__Work request__
Below are the records; copy out every line that holds the word "solution".

━━━━━ Input material ━━━━━

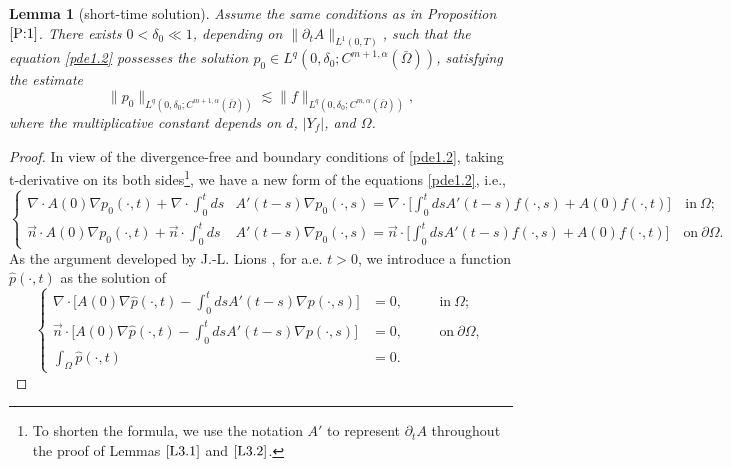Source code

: \documentclass[13pt,CJK]{article}
\theoremstyle{plain}                       %
\newtheorem{lemma}{Lemma}[section]
\theoremstyle{remark}
\numberwithin{equation}{section}
\begin{document}
\begin{lemma}[short-time solution]\label{L3.1}
Assume the same conditions as in Proposition $\ref{P:1}$.
There exists $0<\delta_0\ll 1$, depending on $\|\partial_tA\|_{L^1(0,T)}$, such
that the equation \eqref{pde1.2} possesses
the solution $p_0 \in L^q(0,\delta_0;C^{m+1,\alpha}(\bar{\Omega}))$, satisfying the estimate
\begin{equation}\label{pri:3.2}
\|p_0\|_{L^q(0,\delta_0;C^{m+1,\alpha}(\bar{\Omega}))}\lesssim
\|f\|_{L^q(0,\delta_0;C^{m,\alpha}(\bar{\Omega}))},
\end{equation}
where the multiplicative constant depends on $d$, $|Y_f|$, and $\Omega$.
\end{lemma}

\begin{proof}
In view of the divergence-free and boundary conditions of \eqref{pde1.2},
taking t-derivative on its both sides\footnote{To shorten the formula,
we use the notation $A'$ to represent $\partial_t A$ throughout the proof of Lemmas $\ref{L3.1}$
and $\ref{L3.2}$.}, we have
a new form of the equations \eqref{pde1.2}, i.e.,
\begin{equation}\label{rh1}
\left\{
\begin{aligned}
  \nabla\cdot A(0)\nabla p_0(\cdot,t) +
  \nabla\cdot
  \int_{0}^tds
  &A'(t-s)
  \nabla p_0(\cdot,s)
  =
  \nabla\cdot\Big[
  \int_{0}^tdsA'(t-s)f(\cdot,s)+A(0)f(\cdot,t)
  \Big]\quad  \text{in}~\Omega;\\
 \vec{n}\cdot A(0)\nabla p_0(\cdot,t) +
  \vec{n}\cdot
  \int_{0}^tds
  &A'(t-s)\nabla p_0(\cdot,s)
  =
  \vec{n}\cdot\Big[
  \int_{0}^tdsA'(t-s)f(\cdot,s)+A(0) f(\cdot,t)
  \Big]\quad \text{on}~\partial\Omega.
\end{aligned}\right.
\end{equation}
As the argument developed by J.-L. Lions \cite[pp.170]{Lions81}, for a.e. $t>0$, we introduce a function $\hat{p}(\cdot,t)$ as the solution of
\begin{equation}\label{pde:3.1}
\left\{\begin{aligned}
\nabla\cdot\Big[A(0)\nabla\hat{p}(\cdot,t)-\int_{0}^{t}ds
A'(t-s)\nabla p(\cdot,s)
\Big]&=0,&\quad &\text{in}~\Omega;\\
\vec{n}\cdot\Big[A(0)\nabla\hat{p}(\cdot,t)-\int_{0}^{t}ds
A'(t-s)\nabla p(\cdot,s)
\Big]&=0,&\quad &\text{on}~\partial\Omega,\\
\int_{\Omega}\hat{p}(\cdot,t)&=0.
\end{aligned}\right.
\end{equation}

\end{proof}
\end{document}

━━━━━

__Response to the exercise__
\begin{lemma}[short-time solution]\label{L3.1}
the solution $p_0 \in L^q(0,\delta_0;C^{m+1,\alpha}(\bar{\Omega}))$, satisfying the estimate
As the argument developed by J.-L. Lions \cite[pp.170]{Lions81}, for a.e. $t>0$, we introduce a function $\hat{p}(\cdot,t)$ as the solution of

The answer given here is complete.